This zesty potato salad from the Gaiam Café kitchen is perfect for a late summer picnic or BBQ. And, since it’s made without mayo, it’s healthy, too!
Serves 4 to 6
- 3 pounds Yukon Gold potatoes, quartered
- 1 medium red onion, finely chopped
- 3 celery stalks, finely chopped
- 2 red peppers, roasted in oven
- 1/4 cup fresh basil, chopped (or 2 tsp dried)
- 2 bunches scallion, chopped
- 1/4 cup extra-virgin olive oil
- 2 Tbsp red wine vinegar
- 1 tsp Dijon mustard
- 1 tsp salt
- 1/2 tsp freshly ground black pepper
In a large saucepan, cover the potatoes with cold water by at least an inch. Bring to a boil over medium-high heat. Reduce the heat to low, and simmer until the potatoes are just cooked through, about 12-14 minutes. Strain well in a colander and spread on a sheet pan to cool.

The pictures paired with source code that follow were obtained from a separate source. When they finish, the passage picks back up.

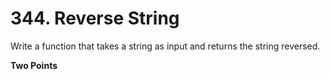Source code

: # 344. Reverse String

Write a function that takes a string as input and returns the string reversed.

**Two Points**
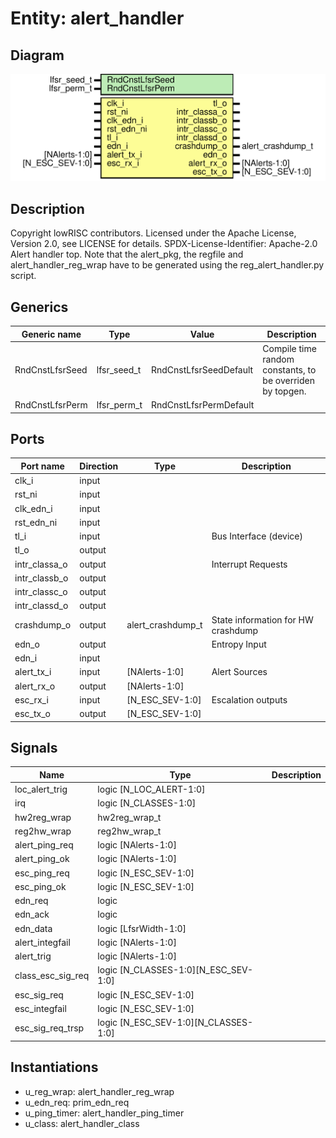 # Entity: alert_handler
## Diagram
![Diagram](alert_handler.svg "Diagram")
## Description
Copyright lowRISC contributors.
 Licensed under the Apache License, Version 2.0, see LICENSE for details.
 SPDX-License-Identifier: Apache-2.0
 Alert handler top.
 Note that the alert_pkg, the regfile and alert_handler_reg_wrap
 have to be generated using the reg_alert_handler.py script.
 
## Generics
| Generic name    | Type        | Value                  | Description                                                |
| --------------- | ----------- | ---------------------- | ---------------------------------------------------------- |
| RndCnstLfsrSeed | lfsr_seed_t | RndCnstLfsrSeedDefault | Compile time random constants, to be overriden by topgen.  |
| RndCnstLfsrPerm | lfsr_perm_t | RndCnstLfsrPermDefault |                                                            |
## Ports
| Port name     | Direction | Type              | Description                        |
| ------------- | --------- | ----------------- | ---------------------------------- |
| clk_i         | input     |                   |                                    |
| rst_ni        | input     |                   |                                    |
| clk_edn_i     | input     |                   |                                    |
| rst_edn_ni    | input     |                   |                                    |
| tl_i          | input     |                   | Bus Interface (device)             |
| tl_o          | output    |                   |                                    |
| intr_classa_o | output    |                   | Interrupt Requests                 |
| intr_classb_o | output    |                   |                                    |
| intr_classc_o | output    |                   |                                    |
| intr_classd_o | output    |                   |                                    |
| crashdump_o   | output    | alert_crashdump_t | State information for HW crashdump |
| edn_o         | output    |                   | Entropy Input                      |
| edn_i         | input     |                   |                                    |
| alert_tx_i    | input     | [NAlerts-1:0]     | Alert Sources                      |
| alert_rx_o    | output    | [NAlerts-1:0]     |                                    |
| esc_rx_i      | input     | [N_ESC_SEV-1:0]   | Escalation outputs                 |
| esc_tx_o      | output    | [N_ESC_SEV-1:0]   |                                    |
## Signals
| Name              | Type                                 | Description |
| ----------------- | ------------------------------------ | ----------- |
| loc_alert_trig    | logic [N_LOC_ALERT-1:0]              |             |
| irq               | logic [N_CLASSES-1:0]                |             |
| hw2reg_wrap       | hw2reg_wrap_t                        |             |
| reg2hw_wrap       | reg2hw_wrap_t                        |             |
| alert_ping_req    | logic [NAlerts-1:0]                  |             |
| alert_ping_ok     | logic [NAlerts-1:0]                  |             |
| esc_ping_req      | logic [N_ESC_SEV-1:0]                |             |
| esc_ping_ok       | logic [N_ESC_SEV-1:0]                |             |
| edn_req           | logic                                |             |
| edn_ack           | logic                                |             |
| edn_data          | logic [LfsrWidth-1:0]                |             |
| alert_integfail   | logic [NAlerts-1:0]                  |             |
| alert_trig        | logic [NAlerts-1:0]                  |             |
| class_esc_sig_req | logic [N_CLASSES-1:0][N_ESC_SEV-1:0] |             |
| esc_sig_req       | logic [N_ESC_SEV-1:0]                |             |
| esc_integfail     | logic [N_ESC_SEV-1:0]                |             |
| esc_sig_req_trsp  | logic [N_ESC_SEV-1:0][N_CLASSES-1:0] |             |
## Instantiations
- u_reg_wrap: alert_handler_reg_wrap
- u_edn_req: prim_edn_req
- u_ping_timer: alert_handler_ping_timer
- u_class: alert_handler_class
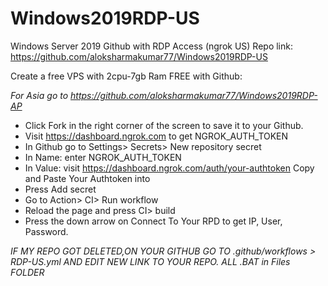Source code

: # Windows2019RDP-US
Windows Server 2019 Github with RDP Access (ngrok US) 
Repo link: https://github.com/aloksharmakumar77/Windows2019RDP-US

Create a free VPS with 2cpu-7gb Ram FREE with Github:

*For Asia go to https://github.com/aloksharmakumar77/Windows2019RDP-AP*

+ Click Fork in the right corner of the screen to save it to your Github.
+ Visit https://dashboard.ngrok.com to get NGROK_AUTH_TOKEN
+ In Github go to Settings> Secrets> New repository secret
+ In Name: enter NGROK_AUTH_TOKEN
+ In Value: visit https://dashboard.ngrok.com/auth/your-authtoken Copy and Paste Your Authtoken into
+ Press Add secret
+ Go to Action> CI> Run workflow
+ Reload the page and press CI> build
+ Press the down arrow on Connect To Your RPD to get IP, User, Password.

*IF MY REPO GOT DELETED,ON YOUR GITHUB GO TO .github/workflows > RDP-US.yml AND EDIT NEW LINK TO YOUR REPO. ALL .BAT in Files FOLDER* 

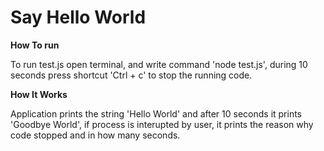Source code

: # Say Hello World

**How To run**

To run test.js open terminal, and write command 'node test.js', during 10 seconds press shortcut 'Ctrl + c' to stop the running code.


**How It Works**

Application prints the string 'Hello World' and after 10 seconds it prints 'Goodbye World', if process is interupted by user, it prints the reason why code stopped and in how many seconds.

Add the onion, celery, red peppers, parsley, basil and scallion. In a small bowl, whisk together the olive oil, vinegar, mustard, salt and pepper.
Pour the dressing over the potato mixture and gently toss. Serve immediately or keep cold in a refrigerator or ice-filled cooler, covered, for up to one day.